| The problem |
Sort through the listing below and keep each line with the word "commited". Copy those.

| Data |
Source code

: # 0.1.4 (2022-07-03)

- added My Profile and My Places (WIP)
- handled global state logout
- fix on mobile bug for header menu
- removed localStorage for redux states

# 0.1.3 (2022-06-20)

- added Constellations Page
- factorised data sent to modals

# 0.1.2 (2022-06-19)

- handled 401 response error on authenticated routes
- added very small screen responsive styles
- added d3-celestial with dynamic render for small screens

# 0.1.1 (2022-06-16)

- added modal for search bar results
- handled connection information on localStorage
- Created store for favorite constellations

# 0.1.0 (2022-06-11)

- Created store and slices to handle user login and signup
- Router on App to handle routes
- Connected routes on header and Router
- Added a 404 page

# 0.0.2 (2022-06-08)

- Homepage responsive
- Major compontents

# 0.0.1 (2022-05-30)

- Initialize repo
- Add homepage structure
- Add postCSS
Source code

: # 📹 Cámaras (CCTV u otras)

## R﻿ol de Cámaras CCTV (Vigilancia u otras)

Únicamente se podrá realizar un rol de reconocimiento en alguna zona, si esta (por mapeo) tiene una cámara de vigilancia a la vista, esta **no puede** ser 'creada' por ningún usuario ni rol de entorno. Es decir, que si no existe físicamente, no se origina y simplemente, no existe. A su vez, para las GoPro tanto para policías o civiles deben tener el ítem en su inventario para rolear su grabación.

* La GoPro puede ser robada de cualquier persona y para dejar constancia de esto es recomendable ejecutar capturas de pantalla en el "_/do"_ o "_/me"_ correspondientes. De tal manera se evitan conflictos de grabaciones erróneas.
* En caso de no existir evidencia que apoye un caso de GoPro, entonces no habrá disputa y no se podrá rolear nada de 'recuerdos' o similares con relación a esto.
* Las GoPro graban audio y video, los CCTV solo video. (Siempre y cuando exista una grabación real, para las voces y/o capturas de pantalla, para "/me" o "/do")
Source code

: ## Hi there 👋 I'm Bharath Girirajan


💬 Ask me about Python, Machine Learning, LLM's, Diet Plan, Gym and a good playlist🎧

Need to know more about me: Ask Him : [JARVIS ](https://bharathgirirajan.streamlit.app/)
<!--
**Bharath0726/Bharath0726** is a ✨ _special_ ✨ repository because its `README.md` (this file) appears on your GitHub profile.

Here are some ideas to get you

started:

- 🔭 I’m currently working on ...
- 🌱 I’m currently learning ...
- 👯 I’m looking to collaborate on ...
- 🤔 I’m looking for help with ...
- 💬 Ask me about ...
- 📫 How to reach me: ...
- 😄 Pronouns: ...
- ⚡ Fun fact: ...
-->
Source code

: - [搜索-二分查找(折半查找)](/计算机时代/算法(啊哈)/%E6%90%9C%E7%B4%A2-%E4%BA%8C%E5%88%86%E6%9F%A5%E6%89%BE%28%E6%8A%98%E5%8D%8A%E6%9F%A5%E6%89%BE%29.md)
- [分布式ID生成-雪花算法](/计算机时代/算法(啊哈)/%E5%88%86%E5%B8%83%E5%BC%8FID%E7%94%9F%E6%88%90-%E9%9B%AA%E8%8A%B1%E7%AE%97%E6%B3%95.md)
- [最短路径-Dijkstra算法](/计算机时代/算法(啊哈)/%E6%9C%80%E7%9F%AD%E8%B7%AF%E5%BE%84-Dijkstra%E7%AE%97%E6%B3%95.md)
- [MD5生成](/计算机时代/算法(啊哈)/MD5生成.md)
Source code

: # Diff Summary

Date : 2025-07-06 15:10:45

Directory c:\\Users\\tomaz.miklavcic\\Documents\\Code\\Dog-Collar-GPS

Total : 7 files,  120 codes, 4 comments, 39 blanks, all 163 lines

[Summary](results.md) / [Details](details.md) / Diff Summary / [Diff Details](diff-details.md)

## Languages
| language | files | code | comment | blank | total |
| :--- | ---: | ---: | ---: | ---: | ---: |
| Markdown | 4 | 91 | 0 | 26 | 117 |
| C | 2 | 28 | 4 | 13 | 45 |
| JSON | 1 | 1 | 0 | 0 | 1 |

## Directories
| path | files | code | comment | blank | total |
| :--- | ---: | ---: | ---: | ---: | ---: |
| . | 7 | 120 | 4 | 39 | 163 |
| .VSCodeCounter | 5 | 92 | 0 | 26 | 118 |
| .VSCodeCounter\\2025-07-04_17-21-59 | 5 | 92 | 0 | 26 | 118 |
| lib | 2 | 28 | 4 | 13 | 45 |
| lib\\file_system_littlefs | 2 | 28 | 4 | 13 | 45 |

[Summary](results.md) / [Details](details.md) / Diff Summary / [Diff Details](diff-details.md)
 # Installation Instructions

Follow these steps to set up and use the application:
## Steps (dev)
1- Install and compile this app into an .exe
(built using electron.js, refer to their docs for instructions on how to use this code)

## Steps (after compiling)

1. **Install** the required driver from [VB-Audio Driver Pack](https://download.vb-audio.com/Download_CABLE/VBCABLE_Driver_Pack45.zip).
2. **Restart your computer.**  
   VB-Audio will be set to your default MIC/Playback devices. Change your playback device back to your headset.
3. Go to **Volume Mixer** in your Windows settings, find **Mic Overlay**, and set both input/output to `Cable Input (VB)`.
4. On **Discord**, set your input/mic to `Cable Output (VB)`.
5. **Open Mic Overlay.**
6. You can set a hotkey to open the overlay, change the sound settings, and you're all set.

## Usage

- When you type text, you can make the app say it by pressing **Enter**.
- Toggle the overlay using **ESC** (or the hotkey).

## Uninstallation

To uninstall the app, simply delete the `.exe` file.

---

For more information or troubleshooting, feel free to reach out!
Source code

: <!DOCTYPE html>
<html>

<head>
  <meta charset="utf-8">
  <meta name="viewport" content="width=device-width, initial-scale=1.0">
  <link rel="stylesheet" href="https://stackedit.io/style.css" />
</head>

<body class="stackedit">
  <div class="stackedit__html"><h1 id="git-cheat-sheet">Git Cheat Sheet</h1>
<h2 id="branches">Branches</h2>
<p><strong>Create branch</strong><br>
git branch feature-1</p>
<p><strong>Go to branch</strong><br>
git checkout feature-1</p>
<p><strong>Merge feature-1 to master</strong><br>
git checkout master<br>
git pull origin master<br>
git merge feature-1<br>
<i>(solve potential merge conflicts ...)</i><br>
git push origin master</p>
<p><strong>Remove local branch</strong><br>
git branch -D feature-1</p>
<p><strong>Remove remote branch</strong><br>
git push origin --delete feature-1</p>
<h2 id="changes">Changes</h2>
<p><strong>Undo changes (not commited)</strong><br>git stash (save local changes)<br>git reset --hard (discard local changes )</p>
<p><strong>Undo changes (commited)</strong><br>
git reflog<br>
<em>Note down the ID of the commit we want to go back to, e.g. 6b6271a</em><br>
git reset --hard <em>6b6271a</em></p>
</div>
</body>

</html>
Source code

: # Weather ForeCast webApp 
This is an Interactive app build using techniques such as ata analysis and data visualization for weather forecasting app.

| Answer for the task |
<p><strong>Undo changes (not commited)</strong><br>git stash (save local changes)<br>git reset --hard (discard local changes )</p>
<p><strong>Undo changes (commited)</strong><br>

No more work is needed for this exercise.